Thursday, December 14, 2006

Was Litvinenko - just the spy who wasn't loved enough?

This Reuters report would be very reassuring if it was credible:
BERLIN (Reuters) - The head of an organization of former Russian spies was quoted as saying on Thursday Stalin-era policies of Moscow assassinating enemies had ceased, and ex-KGB agent Alexander Litvinenko was probably murdered by criminals.
Former KGB agent Valentin Velichko, head of a Moscow-based Russian nationalist foundation called "Dignity and Honor," said in an interview that Litvinenko, who died on November 23 from severe radiation poisoning, was a traitor but was not killed by Moscow.

"That was long ago. It belonged to the days of Stalin," Velichko told Die Welt newspaper. He was referring to Soviet dictator Josef Stalin, who in the 1930s led a campaign of political persecution, repression and executions.

"In those days there was a special department called "V," which handled the liquidation of political opponents," said Velichko, who also heads the Veterans of Foreign Intelligence. Asked about the assassination of Bulgarian dissident writer Georgi Markov, who was killed with a poison dart coated with deadly ricin shot from an umbrella in 1978, decades after Stalin's death, Velichko said this was probably the last one.

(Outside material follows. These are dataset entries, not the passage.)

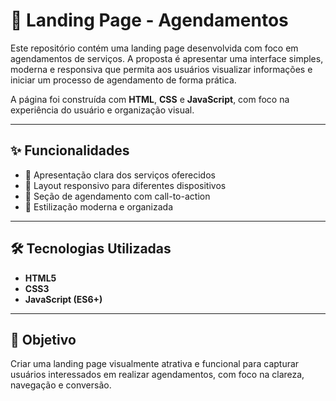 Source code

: # 📅 Landing Page - Agendamentos

Este repositório contém uma landing page desenvolvida com foco em agendamentos de serviços. A proposta é apresentar uma interface simples, moderna e responsiva que permita aos usuários visualizar informações e iniciar um processo de agendamento de forma prática.

A página foi construída com **HTML**, **CSS** e **JavaScript**, com foco na experiência do usuário e organização visual.

---

## ✨ Funcionalidades

- 📌 Apresentação clara dos serviços oferecidos
- 📱 Layout responsivo para diferentes dispositivos
- 📆 Seção de agendamento com call-to-action
- 🎨 Estilização moderna e organizada

---

## 🛠️ Tecnologias Utilizadas

- **HTML5**
- **CSS3**
- **JavaScript (ES6+)**

---

## 🎯 Objetivo

Criar uma landing page visualmente atrativa e funcional para capturar usuários interessados em realizar agendamentos, com foco na clareza, navegação e conversão.
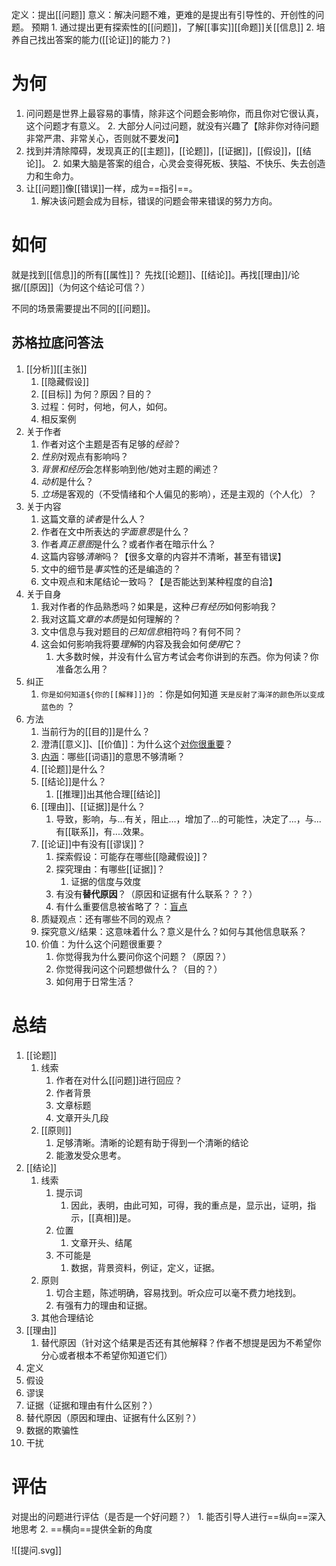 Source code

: 定义：提出[[问题]] 
意义：解决问题不难，更难的是提出有引导性的、开创性的问题。
预期
	1. 通过提出更有探索性的[[问题]]，了解[[事实]][[命题]]关[[信息]]
	2. 培养自己找出答案的能力([[论证]]的能力？)

# 为何
1. 问问题是世界上最容易的事情，除非这个问题会影响你，而且你对它很认真，这个问题才有意义。
	2. 大部分人问过问题，就没有兴趣了【除非你对待问题非常严肃、非常关心，否则就不要发问】
2. 找到并清除障碍，发现真正的[[主题]]，[[论题]]，[[证据]]，[[假设]]，[[结论]]。
	2. 如果大脑是答案的组合，心灵会变得死板、狭隘、不快乐、失去创造力和生命力。
3. 让[[问题]]像[[错误]]一样，成为==指引==。
	1. 解决该问题会成为目标，错误的问题会带来错误的努力方向。
# 如何
就是找到[[信息]]的所有[[属性]]？
先找[[论题]]、[[结论]]。再找[[理由]]/论据/[[原因]]（为何这个结论可信？）

不同的场景需要提出不同的[[问题]]。
## 苏格拉底问答法
1. [[分析]][[主张]] 
	1. [[隐藏假设]] 
	2. [[目标]] 为何？原因？目的？
	3. 过程：何时，何地，何人，如何。
	4. 相反案例
2. 关于作者
	1. 作者对这个主题是否有足够的*经验*？
	2. *性别*对观点有影响吗？
	3. *背景和经历*会怎样影响到他/她对主题的阐述？
	4. *动机*是什么？
	5. *立场*是客观的（不受情绪和个人偏见的影响），还是主观的（个人化）？
3. 关于内容
	1. 这篇文章的*读者*是什么人？
	2. 作者在文中所表达的*字面意思*是什么？
	3. 作者*真正意图*是什么？或者作者在暗示什么？
	4. 这篇内容够*清晰*吗？【很多文章的内容并不清晰，甚至有错误】
	5. 文中的细节是*事实*性的还是编造的？
	6. 文中观点和末尾结论一致吗？【是否能达到某种程度的自洽】
4. 关于自身
	1. 我对作者的作品熟悉吗？如果是，这种*已有经历*如何影响我？
	2. 我对这篇*文章的本质*是如何理解的？
	3. 文中信息与我对题目的*已知信息*相符吗？有何不同？
	4. 这会如何影响我将要*理解*的内容及我会如何*使用*它？
		1. 大多数时候，并没有什么官方考试会考你讲到的东西。你为何读？你准备怎么用？
5. 纠正
	1. `你是如何知道${你的[[解释]]}的` ：你是如何知道 `天是反射了海洋的颜色所以变成蓝色的` ？
6. 方法
	1. 当前行为的[[目的]]是什么？ 
	2. 澄清[[意义]]、[[价值]]：为什么这个<u>对你很重要</u>？
	3. <u>内涵</u>：哪些[[词语]]的意思不够清晰？
	4. [[论题]]是什么？
	5. [[结论]]是什么？
		1. [[推理]]出其他合理[[结论]]
	6. [[理由]]、[[证据]]是什么？
		1. 导致，影响，与...有关，阻止...，增加了...的可能性，决定了...，与...有[[联系]]，有....效果。
	7. [[论证]]中有没有[[谬误]]？
		1. 探索假设：可能存在哪些[[隐藏假设]]？
		2. 探究理由：有哪些[[证据]]？
			1. 证据的信度与效度
		3. 有没有**替代原因**？（原因和证据有什么联系？？？）
		4. 有什么重要信息被省略了？：<u>盲点</u> 
	8. 质疑观点：还有哪些不同的观点？
	9. 探究意义/结果：这意味着什么？意义是什么？如何与其他信息联系？
	10. 价值：为什么这个问题很重要？
		1. 你觉得我为什么要问你这个问题？（原因？）
		2. 你觉得我问这个问题想做什么？（目的？）
		3. 如何用于日常生活？
# 总结
1. [[论题]] 
	1. 线索
		1. 作者在对什么[[问题]]进行回应？
		2. 作者背景
		3. 文章标题
		4. 文章开头几段
	2. [[原则]] 
		1. 足够清晰。清晰的论题有助于得到一个清晰的结论
		2. 能激发受众思考。
2. [[结论]] 
	1. 线索
		1. 提示词
			1. 因此，表明，由此可知，可得，我的重点是，显示出，证明，指示，[[真相]]是。
		2. 位置
			1. 文章开头、结尾
		3. 不可能是
			1. 数据，背景资料，例证，定义，证据。
	2. 原则
		1. 切合主题，陈述明确，容易找到。听众应可以毫不费力地找到。
		2. 有强有力的理由和证据。
	3. 其他合理结论
3. [[理由]] 
	1. 替代原因（针对这个结果是否还有其他解释？作者不想提是因为不希望你分心或者根本不希望你知道它们）
4. 定义
5. 假设
6. 谬误
7. 证据（证据和理由有什么区别？）
8. 替代原因（原因和理由、证据有什么区别？）
9. 数据的欺骗性
10. 干扰
# 评估
对提出的问题进行评估（是否是一个好问题？）
	1. 能否引导人进行==纵向==深入地思考
	2. ==横向==提供全新的角度

![[提问.svg]]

"In the system of Russia's secret services there was and is no department for liquidations," he said. Velichko was asked if some people in his organization might have wanted to settle scores with Litvinenko. He said, "No." "I see it (Litvinenko's murder) as a dispute among criminals," he said. At the same time, Velichko said Litvinenko had revealed secrets, which "made him a traitor under the law."
However, the denial sounds like it just came straight out of the old KGB playbook, which in turn could be explained away by saying the FSB has adopted a decidedly 'green' ethos.